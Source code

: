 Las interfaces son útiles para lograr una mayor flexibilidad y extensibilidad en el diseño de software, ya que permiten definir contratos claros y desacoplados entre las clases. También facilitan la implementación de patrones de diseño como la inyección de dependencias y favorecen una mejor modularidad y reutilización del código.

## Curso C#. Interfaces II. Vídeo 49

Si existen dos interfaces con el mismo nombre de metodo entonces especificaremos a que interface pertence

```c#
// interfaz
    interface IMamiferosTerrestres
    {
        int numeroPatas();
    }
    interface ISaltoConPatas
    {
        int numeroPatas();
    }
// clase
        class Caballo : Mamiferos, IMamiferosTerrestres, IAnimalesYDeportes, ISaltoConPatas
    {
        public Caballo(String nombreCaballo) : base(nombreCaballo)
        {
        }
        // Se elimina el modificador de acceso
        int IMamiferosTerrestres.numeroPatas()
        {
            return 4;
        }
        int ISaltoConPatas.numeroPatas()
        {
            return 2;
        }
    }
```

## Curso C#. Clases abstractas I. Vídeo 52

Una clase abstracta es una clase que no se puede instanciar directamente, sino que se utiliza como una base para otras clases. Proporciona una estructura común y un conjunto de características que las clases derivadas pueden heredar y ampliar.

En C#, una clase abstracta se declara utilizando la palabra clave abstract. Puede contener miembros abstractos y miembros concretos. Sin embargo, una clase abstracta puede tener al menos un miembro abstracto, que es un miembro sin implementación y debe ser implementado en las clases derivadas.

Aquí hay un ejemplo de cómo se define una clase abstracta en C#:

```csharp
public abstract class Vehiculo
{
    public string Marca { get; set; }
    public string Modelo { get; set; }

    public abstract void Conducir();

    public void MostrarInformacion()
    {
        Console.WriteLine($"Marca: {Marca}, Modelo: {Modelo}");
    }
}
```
--------
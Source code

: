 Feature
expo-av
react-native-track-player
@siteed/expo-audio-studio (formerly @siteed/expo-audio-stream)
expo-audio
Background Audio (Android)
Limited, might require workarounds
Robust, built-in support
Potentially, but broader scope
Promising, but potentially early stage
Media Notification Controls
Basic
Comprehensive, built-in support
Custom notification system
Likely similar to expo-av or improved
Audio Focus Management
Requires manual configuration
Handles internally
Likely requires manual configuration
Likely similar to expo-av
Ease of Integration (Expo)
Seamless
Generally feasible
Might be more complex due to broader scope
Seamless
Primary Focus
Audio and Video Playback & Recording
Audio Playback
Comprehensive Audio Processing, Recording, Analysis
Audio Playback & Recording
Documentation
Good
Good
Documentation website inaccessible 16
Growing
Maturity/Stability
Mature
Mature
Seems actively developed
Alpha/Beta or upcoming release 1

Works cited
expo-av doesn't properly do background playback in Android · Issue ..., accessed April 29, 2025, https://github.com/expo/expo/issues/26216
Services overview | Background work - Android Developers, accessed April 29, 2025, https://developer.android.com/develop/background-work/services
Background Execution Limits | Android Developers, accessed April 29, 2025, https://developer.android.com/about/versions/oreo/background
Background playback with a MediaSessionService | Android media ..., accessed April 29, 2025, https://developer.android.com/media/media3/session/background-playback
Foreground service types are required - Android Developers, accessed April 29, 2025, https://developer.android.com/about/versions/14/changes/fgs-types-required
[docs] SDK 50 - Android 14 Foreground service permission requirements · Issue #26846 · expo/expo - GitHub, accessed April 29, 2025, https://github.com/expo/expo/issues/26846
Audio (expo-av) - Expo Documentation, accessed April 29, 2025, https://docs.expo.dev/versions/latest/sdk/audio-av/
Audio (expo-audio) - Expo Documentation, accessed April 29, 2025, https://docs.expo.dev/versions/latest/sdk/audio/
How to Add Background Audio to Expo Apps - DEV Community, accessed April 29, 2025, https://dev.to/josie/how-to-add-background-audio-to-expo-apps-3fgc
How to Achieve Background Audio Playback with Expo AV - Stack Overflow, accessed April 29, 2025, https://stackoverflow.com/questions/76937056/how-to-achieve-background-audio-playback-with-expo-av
--------
• To do: What lines of the material above hold the string "latest"? Please copy them.

• Response to the exercise:
Audio (expo-av) - Expo Documentation, accessed April 29, 2025, https://docs.expo.dev/versions/latest/sdk/audio-av/
Audio (expo-audio) - Expo Documentation, accessed April 29, 2025, https://docs.expo.dev/versions/latest/sdk/audio/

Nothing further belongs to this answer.